### DESCRIPTION OF THE TASK
Begin with the line in which "on & 0/30 & 0/30 \\" appears and end with the final line of the entries. Retype each one exactly and add nothing.

═══ RECORDS FOR THIS TASK ═══

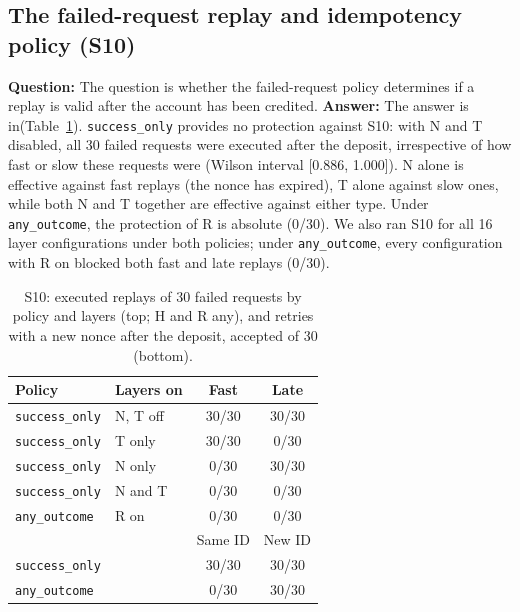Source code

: \documentclass[conference]{IEEEtran}
\newcommand{\so}{\texttt{success\_only}}
\newcommand{\ao}{\texttt{any\_outcome}}
\begin{document}
\subsection{The failed-request replay and idempotency policy (S10)}
\textbf{Question:} The question is whether the failed-request policy determines if a replay is valid after the account has been credited. \textbf{Answer:} The answer is in(Table~\ref{tab:s10}). \so{} provides no protection against S10: with N and T disabled, all 30 failed requests were executed after the deposit, irrespective of how fast or slow these requests were (Wilson interval [0.886, 1.000]). N alone is effective against fast replays (the nonce has expired), T alone against slow ones, while both N and T together are effective against either type. Under \ao{}, the protection of R is absolute (0/30). We also ran S10 for all 16 layer configurations under both policies; under \ao{}, every configuration with R on blocked both fast and late replays (0/30).

\begin{table}[!t]
\caption{S10: executed replays of 30 failed requests by policy and layers (top; H and R any), and retries with a new nonce after the deposit, accepted of 30 (bottom).}
\label{tab:s10}
\centering
\footnotesize
\setlength{\tabcolsep}{4pt}
\begin{tabular}{@{}llcc@{}}
\toprule
Policy & Layers on & Fast & Late \\
\midrule
\so & N, T off & 30/30 & 30/30 \\
\so & T only & 30/30 & 0/30 \\
\so & N only & 0/30 & 30/30 \\
\so & N and T & 0/30 & 0/30 \\
\ao & R on & 0/30 & 0/30 \\
\midrule
 & & Same ID & New ID \\
\midrule
\so & & 30/30 & 30/30 \\
\ao & & 0/30 & 30/30 \\
\bottomrule
\end{tabular}
\end{table}
\end{document}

═══

### SOLUTION FOR THIS TASK
\ao & R on & 0/30 & 0/30 \\
\midrule
 & & Same ID & New ID \\
\midrule
\so & & 30/30 & 30/30 \\
\ao & & 0/30 & 30/30 \\
\bottomrule
\end{tabular}
\end{table}
\end{document}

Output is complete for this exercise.